The project is available on GitHub: https://github.com/al3xtjames/ghidra-firmware-utils

Project details

In my initial project proposal, I planned on writing various filesystem loaders (for hybrid PCI option ROMs, Intel flash descriptor images, coreboot File System images, and UEFI firmware volumes), a binary loader for legacy x86 PCI option ROMs, and a UEFI helper script. I ended up implementing all of these in the Ghidra plugin, and also worked on a UEFI Terse Executable binary loader. You can look at my previous blogposts to see my progress throughout the summer.

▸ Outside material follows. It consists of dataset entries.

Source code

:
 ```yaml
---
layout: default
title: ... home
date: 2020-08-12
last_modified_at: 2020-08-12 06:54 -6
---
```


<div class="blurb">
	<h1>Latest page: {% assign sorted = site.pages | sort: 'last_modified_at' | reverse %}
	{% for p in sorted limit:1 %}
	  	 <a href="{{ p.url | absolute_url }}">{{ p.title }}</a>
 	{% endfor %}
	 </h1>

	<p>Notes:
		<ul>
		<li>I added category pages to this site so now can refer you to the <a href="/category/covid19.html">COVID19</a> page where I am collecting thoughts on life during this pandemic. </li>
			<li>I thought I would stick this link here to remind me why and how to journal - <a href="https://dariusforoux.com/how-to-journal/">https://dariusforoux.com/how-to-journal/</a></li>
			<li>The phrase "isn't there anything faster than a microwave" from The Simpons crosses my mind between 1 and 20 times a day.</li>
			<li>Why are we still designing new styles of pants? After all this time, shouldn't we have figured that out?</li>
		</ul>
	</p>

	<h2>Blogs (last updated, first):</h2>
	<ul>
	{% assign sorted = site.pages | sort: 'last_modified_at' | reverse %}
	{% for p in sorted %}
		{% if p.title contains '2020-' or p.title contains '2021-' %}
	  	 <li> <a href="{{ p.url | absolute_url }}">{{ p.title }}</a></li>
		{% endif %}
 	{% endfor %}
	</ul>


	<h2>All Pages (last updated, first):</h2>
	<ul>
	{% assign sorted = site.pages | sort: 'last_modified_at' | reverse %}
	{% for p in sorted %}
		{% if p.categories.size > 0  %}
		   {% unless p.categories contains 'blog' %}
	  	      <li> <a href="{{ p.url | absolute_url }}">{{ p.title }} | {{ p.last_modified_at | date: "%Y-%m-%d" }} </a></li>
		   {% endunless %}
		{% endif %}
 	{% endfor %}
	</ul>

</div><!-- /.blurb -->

Here is a description of the components included in the project:

FS loaders allow files stored within binary images to be imported directly into Ghidra. The following FS loaders are implemented in this project:

Hybrid PCI option ROM

Some PCI option ROMs may contain multiple executable ROMs. This is usually used to support multiple firmware types (e.g. a video card with legacy BIOS VGA support and UEFI Graphics Output Protocol support). The FS loader allows each embedded executable ROM image to be imported.

Intel firmware descriptor (IFD)

Recent Intel platforms have multiple regions on the SPI flash (used to store system firmware). The descriptor region describes the layout of these flash regions. The FS loader allows each flash region to be imported. Ghidra supports nested FS loaders, so other FS loaders (FMAP/CBFS or UEFI FV) can be used to parse certain regions, such as the BIOS region.

Flash Map (FMAP)

This is another standard for describing flash regions, used by coreboot and various Google devices. Like the IFD FS loader, this allows each defined flash region to be imported, and it can be used with other FS loaders (e.g. the COREBOOT region can be parsed with the CBFS loader).

coreboot File System (CBFS)

coreboot uses a simple file system to store independent binaries and data files. The CBFS loader can be used to import each CBFS file for analysis; for example, PCI option ROMs stored as CBFS files can be imported. Optional CBFS file compression (LZ4/LZMA) is supported.

UEFI firmware volume (FV)/firmware file system (FFS)

UEFI firmware images use firmware volumes for storing firmware files, which may consist of multiple sections. The UEFI FV FS loader allows UEFI firmware volumes to be imported, including embedded firmware files/sections.

This project also implements a couple of binary loaders:

Legacy x86 option ROM

PCI option ROMs that target the x86 legacy BIOS contain a raw 16-bit executable image. They also have additional header fields, including a field with the entry point instruction. The binary loader resolves the entry point and specifies that 16-bit x86 disassembly should be used.

UEFI Terse Executable (TE)

UEFI binaries can use one of two executable formats: the Portable Executable (PE32) format (also used on Windows), and the Terse Executable (TE) format. Terse Executables are essentially simplified PE32 binaries – the numerous DOS/NT/optional headers are condensed into a single TE header, without any superfluous header fields. The binary loader resolves the entry point and defines memory blocks corresponding to the sections defined in the TE header.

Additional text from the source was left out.